Exactly two months after a New York Times Magazine article about the deportation of a Honduran immigrant rocked the Huntington school community, Suffolk County Police Department and Suffolk County school superintendents have agreed on a job description for school resource officers.
Kenneth Bossert, president of Suffolk County Schools Superintendents Association, said his organization has been diligently working hand-in-hand with Suffolk police to craft the one-page document that sets out a 19-point bullet list outlining the roles and responsibilities of every school resource officer shared with TBR News Media Feb. 26.
“This document is intended to specify what these roles and responsibilities have been and is in no way intended to modify this existing program, which has achieved much success since it was established decades ago,” read a joint statement issues by Suffolk police and the superintendents association.
Suffolk’s SRO program was established in 1998, but there has never previously been a formal written document outlining the responsibilities of an SRO, according to Bossert. The issue has become a matter of pressing local concern after ProPublica reporter Hannah Dreier wrote in her Dec. 27 article that Huntington’s SRO officer Drew Fiorello was allegedly involved in providing evidence resulting in the deportation of Alex, a Huntington High School student accused of being involved with MS-13.
“[An MOU] is different from a list of roles and responsibilities, it has a legal seriousness to it different from those.”
“For years, I believed the [school resource officer] was placed there to protect us,” 2016 graduate Savannah Richardson said at Jan. 9 board of education meeting. “I was never aware information shared with the SRO would end up in the hands of ICE.”
At the top of new one-page policy document outlining of an SRO’s responsibilities is, “perform all duties, responsibilities, and lawful requirements of a duly sworn Suffolk County Police Officer.” This is immediately followed by the directive that SRO officers should, “Forge and maintain effective relationships” with all students and school staff.
Some of the outlined duties and responsibilities set forth in the SRO policy are very broad based and vague in details. For example, “Assist school officials when matters involving law enforcement officers are required” does not give any further explanation but seems open to individual interpretation.
Both Bossert and a police spokesperson made clear the document is not in any way to be construed or taken as a Memorandum of Understanding.
“If any individual district opts to take further action, that would be up to individual board of education and the SCPD,” Bossert said.
Huntington Superintendent James Polansky and the district’s board of education previously promised in a Dec. 28 letter to the community that they would seek an MOU as “such an agreement would establish formal procedural guidelines associated with the SRO position, as well as with information flow and restrictions.” The superintendent also expressed in January that any MOU would likely need to be individualized per school district.
Polansky did not respond to requests for comments on the new SRO policy outlining the position’s role and responsibilities.
Several requests made by Huntington school district parents, students and community members over the last two months for clear boundaries and restrictions on the SRO’s position are not reflected by the new one-page policy. There is no mention made of SROs receiving required training in areas such as cultural competency or restorative justice practices and nothing regarding privacy of students and their records.
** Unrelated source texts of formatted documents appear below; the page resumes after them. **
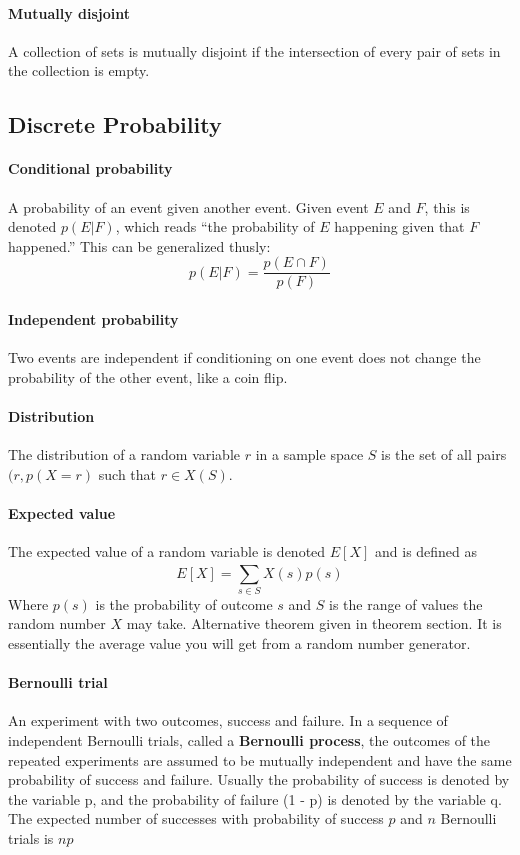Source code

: \documentclass[a4paper]{article}
\begin{document}
\paragraph{Mutually disjoint} A collection of sets is mutually disjoint if the intersection of every pair of sets in the collection is empty.
\pagebreak
\subsection{Discrete Probability}
\paragraph{Conditional probability} A probability of an event given another event. Given event $E$ and $F$, this is denoted $p(E|F)$, which reads ``the probability of $E$ happening given that $F$ happened.'' This can be generalized thusly:
\begin{equation*}
  p(E|F) = \frac{p(E \cap F)}{p(F)}
\end{equation*}
\paragraph{Independent probability} Two events are independent if conditioning on one event does not change the probability of the other event, like a coin flip. 
\paragraph{Distribution} The distribution of a random variable $r$ in a sample space $S$ is the set of all pairs $(r, p(X = r)$ such that $r \in X(S)$.
  \paragraph{Expected value} The expected value of a random variable is denoted $E[X]$ and is defined as
  \begin{equation*}
    E[X] = \sum_{s \in S}^{} X(s) p(s)
  \end{equation*}
  Where $p(s)$ is the probability of outcome $s$ and $S$ is the range of values the random number $X$ may take. Alternative theorem given in theorem section. It is essentially the average value you will get from a random number generator.
  \paragraph{Bernoulli trial} An experiment with two outcomes, success and failure. In a sequence of independent Bernoulli trials, called a \textbf{Bernoulli process}, the outcomes of the repeated experiments are assumed to be mutually independent and have the same probability of success and failure. Usually the probability of success is denoted by the variable p, and the probability of failure (1 - p) is denoted by the variable q. The expected number of successes with probability of success $p$ and $n$ Bernoulli trials is $np$
\end{document}
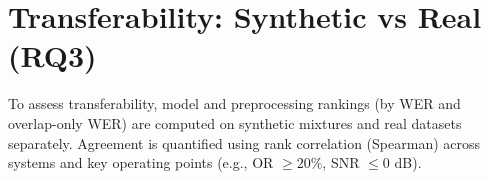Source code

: \section{Transferability: Synthetic vs Real (RQ3)}
To assess transferability, model and preprocessing rankings (by WER and overlap-only WER)
are computed on synthetic mixtures and real datasets separately. Agreement is quantified using
rank correlation (Spearman) across systems and key operating points (e.g., OR $\ge 20\%$, SNR $\le 0$ dB).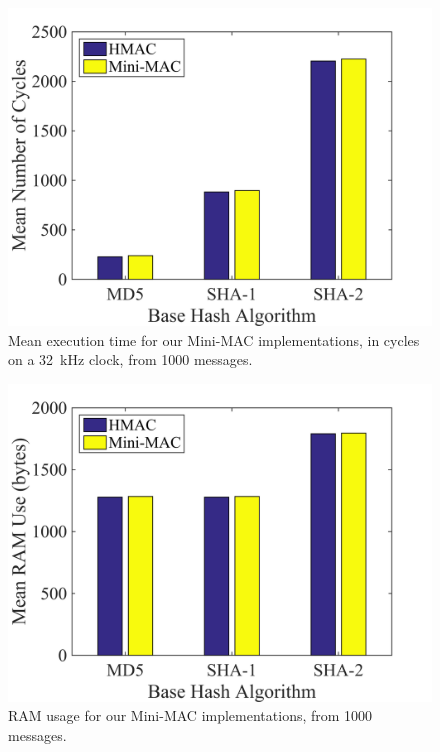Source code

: 	\begin{figure}
		\centering
		\includegraphics[width=\columnwidth]{figures/exec_cycles.png}
		\caption{Mean execution time for our Mini-MAC implementations, in cycles on a 32~kHz clock,
		from 1000 messages.}
		\label{fig-execution}
	\end{figure}
	
	\begin{figure}
		\centering
		\includegraphics[width=\columnwidth]{figures/ram_usage.png}
		\caption{RAM usage for our Mini-MAC implementations, from 1000 messages.}
		\label{fig-ram}
	\end{figure}
	
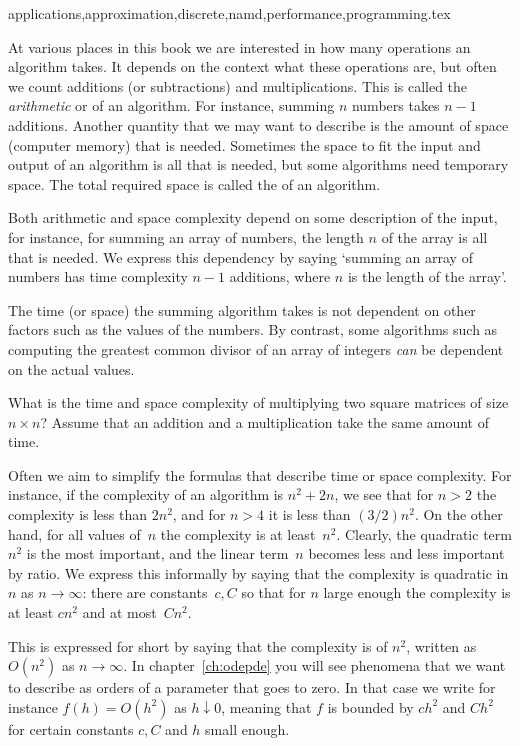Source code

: {applications,approximation,discrete,namd,performance,programming}.tex%

At various places in this book we are interested in how many
operations an algorithm takes. It depends on the context what these
operations are, but often we count additions (or subtractions) and
multiplications. This is called the \emph{arithmetic} or
of an algorithm. For
instance, summing $n$ numbers takes $n-1$ additions.  Another quantity
that we may want to describe is the amount of space (computer memory)
that is needed. Sometimes the space to fit the input and output of an
algorithm is all that is needed, but some algorithms need temporary
space. The total required space is called the
of an algorithm.

Both arithmetic and space complexity depend on some description of the
input, for instance, for summing an array of numbers, the length $n$
of the array is all that is needed. We express this dependency by
saying `summing an array of numbers has time complexity $n-1$
additions, where $n$ is the length of the array'.

The time (or space) the summing algorithm takes is not dependent on
other factors such as the values of the numbers.  By contrast, some
algorithms such as computing the greatest common divisor of an array
of integers \emph{can} be dependent on the actual values.

\begin{exercise}
  What is the time and space complexity of multiplying two square
  matrices of size $n\times n$? Assume that an addition and a
  multiplication take the same amount of time.
\end{exercise}

Often we aim to simplify the formulas that describe time or space
complexity. For instance, if the complexity of an algorithm is
$n^2+2n$, we see that for $n>2$ the complexity is less than $2n^2$,
and for $n>4$ it is less than $(3/2)n^2$. On the other hand, for all
values of~$n$ the complexity is at least~$n^2$.  Clearly, the
quadratic term $n^2$ is the most important, and the linear term~$n$
becomes less and less important by ratio. We express this informally
by saying that the complexity is quadratic in $n$ as
$n\rightarrow\infty$: there are constants~$c,C$ so that for $n$ large
enough the complexity is at least $cn^2$ and at most~$Cn^2$. 

This is
expressed for short by saying that the complexity is of
 $n^2$, written as~$O(n^2)$ as
$n\rightarrow\infty$. In
chapter~\ref{ch:odepde} you will see phenomena that we want to
describe as orders of a parameter that goes to zero. In that case we
write for instance $f(h)=O(h^2)$ as $h\downarrow0$, meaning that $f$
is bounded by $ch^2$ and $Ch^2$ for certain constants $c,C$ and $h$
small enough.

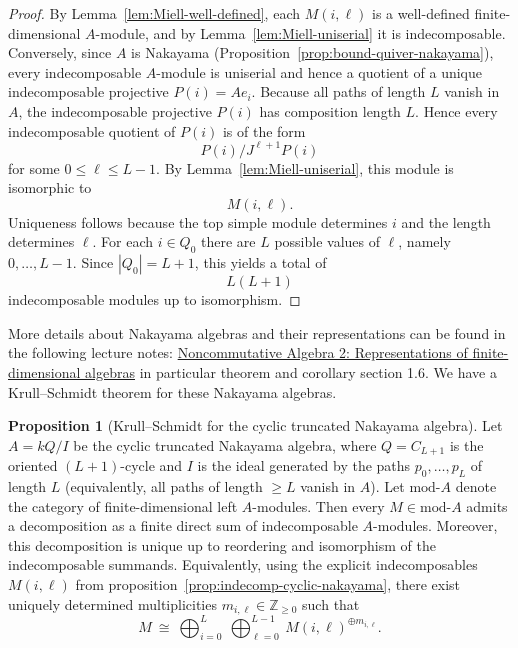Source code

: \documentclass{article}
\theoremstyle{definition}
\newtheorem{proposition}[theorem]{Proposition}
\begin{document}
\begin{proof}
By Lemma~\ref{lem:Miell-well-defined}, each $M(i,\ell)$ is a well-defined
finite-dimensional $A$-module, and by Lemma~\ref{lem:Miell-uniserial}
it is indecomposable.
\noindent
Conversely, since $A$ is Nakayama
(Proposition~\ref{prop:bound-quiver-nakayama}),
every indecomposable $A$-module is uniserial and hence a quotient of a unique
indecomposable projective $P(i)=Ae_i$.
\noindent
Because all paths of length $L$ vanish in $A$, the indecomposable projective
$P(i)$ has composition length $L$. Hence every indecomposable quotient of
$P(i)$ is of the form
\[
P(i)/J^{\ell+1}P(i)
\]
for some $0\le \ell \le L-1$.
\noindent
By Lemma~\ref{lem:Miell-uniserial}, this module is isomorphic to
\[
M(i,\ell).
\]
\noindent
Uniqueness follows because the top simple module determines $i$ and the
length determines $\ell$.
\noindent
For each $i\in Q_0$ there are $L$ possible values of $\ell$, namely
$0,\dots,L-1$. Since $|Q_0|=L+1$, this yields a total of
\[
L(L+1)
\]
indecomposable modules up to isomorphism.
\end{proof}
\noindent
More details about Nakayama algebras and their representations can be found in the following lecture notes:
\href{https://www.math.uni-bielefeld.de/~wcrawley/1920noncommalg2/NA2.pdf}{Noncommutative Algebra 2: Representations of finite-dimensional algebras} in particular theorem and corollary section 1.6.
We have a Krull--Schmidt theorem for these Nakayama algebras.
\begin{proposition}[Krull--Schmidt for the cyclic truncated Nakayama algebra]\label{prop:KS-cyclic-truncated-nakayama}
Let $A=kQ/I$ be the cyclic truncated Nakayama algebra, where $Q=C_{L+1}$ is the oriented $(L+1)$-cycle and $I$ is the ideal generated by the paths $p_0,\dots,p_{L}$ of length $L$ (equivalently, all paths of length $\ge L$ vanish in $A$).
Let $\mathrm{mod}\text{-}A$ denote the category of finite-dimensional left $A$-modules.
\noindent
Then every $M\in \mathrm{mod}\text{-}A$ admits a decomposition as a finite direct sum of indecomposable $A$-modules.
Moreover, this decomposition is unique up to reordering and isomorphism of the indecomposable summands.
\noindent
Equivalently, using the explicit indecomposables $M(i,\ell)$ from proposition~\ref{prop:indecomp-cyclic-nakayama}, there exist uniquely determined multiplicities
$m_{i,\ell}\in\mathbb{Z}_{\ge 0}$ such that
\[
M \ \cong\ \bigoplus_{i=0}^{L} \ \bigoplus_{\ell=0}^{L-1} \ M(i,\ell)^{\oplus m_{i,\ell}}.
\]
\end{proposition}
\end{document}
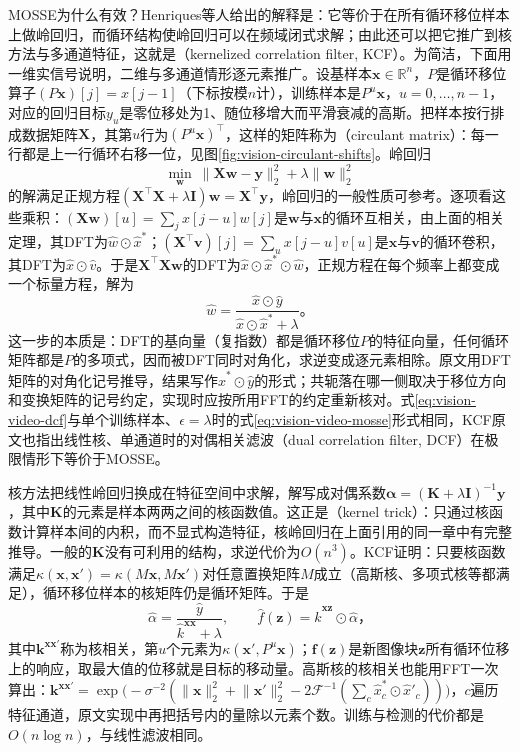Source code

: MOSSE为什么有效？Henriques等人给出的解释是：它等价于在所有循环移位样本上做岭回归，而循环结构使岭回归可以在频域闭式求解；由此还可以把它推广到核方法与多通道特征，这就是（kernelized correlation filter, KCF）。为简洁，下面用一维实信号说明，二维与多通道情形逐元素推广。设基样本$\bm{x}\in\mathbb{R}^n$，$P$是循环移位算子$(P\bm{x})[j]=x[j-1]$（下标按模$n$计），训练样本是$P^u\bm{x}$，$u=0,\ldots,n-1$，对应的回归目标$y_u$是零位移处为1、随位移增大而平滑衰减的高斯。把样本按行排成数据矩阵$\bm{X}$，其第$u$行为$(P^u\bm{x})^\top$，这样的矩阵称为（circulant matrix）：每一行都是上一行循环右移一位，见图\ref{fig:vision-circulant-shifts}。岭回归
\[
  \min_{\bm{w}}\ \lVert\bm{X}\bm{w}-\bm{y}\rVert_2^2+\lambda\lVert\bm{w}\rVert_2^2
\]
的解满足正规方程$(\bm{X}^\top\bm{X}+\lambda\bm{I})\bm{w}=\bm{X}^\top\bm{y}$，岭回归的一般性质可参考。逐项看这些乘积：$(\bm{X}\bm{w})[u]=\sum_jx[j-u]w[j]$是$\bm{w}$与$\bm{x}$的循环互相关，由上面的相关定理，其DFT为$\widehat{w}\odot\widehat{x}^*$；$(\bm{X}^\top\bm{v})[j]=\sum_ux[j-u]v[u]$是$\bm{x}$与$\bm{v}$的循环卷积，其DFT为$\widehat{x}\odot\widehat{v}$。于是$\bm{X}^\top\bm{X}\bm{w}$的DFT为$\widehat{x}\odot\widehat{x}^*\odot\widehat{w}$，正规方程在每个频率上都变成一个标量方程，解为
\begin{equation}
  \widehat{w}=\frac{\widehat{x}\odot\widehat{y}}{\widehat{x}\odot\widehat{x}^*+\lambda}\text{。}
  \label{eq:vision-video-dcf}
\end{equation}
这一步的本质是：DFT的基向量（复指数）都是循环移位$P$的特征向量，任何循环矩阵都是$P$的多项式，因而被DFT同时对角化，求逆变成逐元素相除。原文用DFT矩阵的对角化记号推导，结果写作$\widehat{x}^*\odot\widehat{y}$的形式；共轭落在哪一侧取决于移位方向和变换矩阵的记号约定，实现时应按所用FFT的约定重新核对。式\eqref{eq:vision-video-dcf}与单个训练样本、$\epsilon=\lambda$时的式\eqref{eq:vision-video-mosse}形式相同，KCF原文也指出线性核、单通道时的对偶相关滤波（dual correlation filter, DCF）在极限情形下等价于MOSSE。

核方法把线性岭回归换成在特征空间中求解，解写成对偶系数$\bm{\alpha}=(\bm{K}+\lambda\bm{I})^{-1}\bm{y}$，其中$\bm{K}$的元素是样本两两之间的核函数值。这正是（kernel trick）：只通过核函数计算样本间的内积，而不显式构造特征，核岭回归在上面引用的同一章中有完整推导。一般的$\bm{K}$没有可利用的结构，求逆代价为$O(n^3)$。KCF证明：只要核函数满足$\kappa(\bm{x},\bm{x}')=\kappa(M\bm{x},M\bm{x}')$对任意置换矩阵$M$成立（高斯核、多项式核等都满足），循环移位样本的核矩阵仍是循环矩阵。于是
\[
  \widehat{\alpha}=\frac{\widehat{y}}{\widehat{k}^{\bm{xx}}+\lambda},\qquad
  \widehat{f}(\bm{z})=\widehat{k}^{\bm{xz}}\odot\widehat{\alpha}\text{，}
\]
其中$\bm{k}^{\bm{xx}'}$称为核相关，第$u$个元素为$\kappa(\bm{x}',P^u\bm{x})$；$\bm{f}(\bm{z})$是新图像块$\bm{z}$所有循环位移上的响应，取最大值的位移就是目标的移动量。高斯核的核相关也能用FFT一次算出：$\bm{k}^{\bm{xx}'}=\exp\bigl(-\sigma^{-2}(\lVert\bm{x}\rVert_2^2+\lVert\bm{x}'\rVert_2^2-2\mathcal{F}^{-1}(\sum_c\widehat{x}_c^*\odot\widehat{x}'_c))\bigr)$，$c$遍历特征通道，原文实现中再把括号内的量除以元素个数。训练与检测的代价都是$O(n\log n)$，与线性滤波相同。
Notably, there was no community forum or event provided for residents as was repeatedly requested by Huntington parents and students to give their input on the agreement.
“This document is intended to specify what these roles and responsibilities have been and is in no way intended to modify this existing program…”
— Joint statement
Huntington parent Josh Dubnau reissued his call for a full Memorandum of Understanding contract as “necessary” between the school district and Suffolk police at the Feb. 25 board of education meeting while wearing a T-shirt that read, “Agents of Change.”
“[An MOU] is different from a handshake agreement, different from a gentleman’s or woman’s agreement,” he said. “It is different from a list of roles and responsibilities, it has a legal seriousness to it different from those.”
Dubnau called for Huntington school administrators to give more specific details on what they have alleged were inaccuracies in the New York Times Magazine piece as well as what steps the district has taken internally to prevent a similar situation from occurring again.
“What internal investigation has taken place to figure out what went wrong and to identify what needs to change?” he asked. “What changes if any have unilaterally been put in place by the school to prevent children from being labeled as gang associated and to provide a process for families to be aware of that and challenge it if it indeed happens. “
Jennifer Hebert, president of Huntington’s board of education, reacted only to tell Dubnau that it was “not the forum to address this.” The board does have a policy of not responding to speaker’s questions during its public comment period. However, no trustee chose to address the issue during a time set aside for closing remarks by board members.
The next Huntington BOE regular business meeting is scheduled for 7:30 p.m. March 25 at Jack Abrams STEM Magnet School.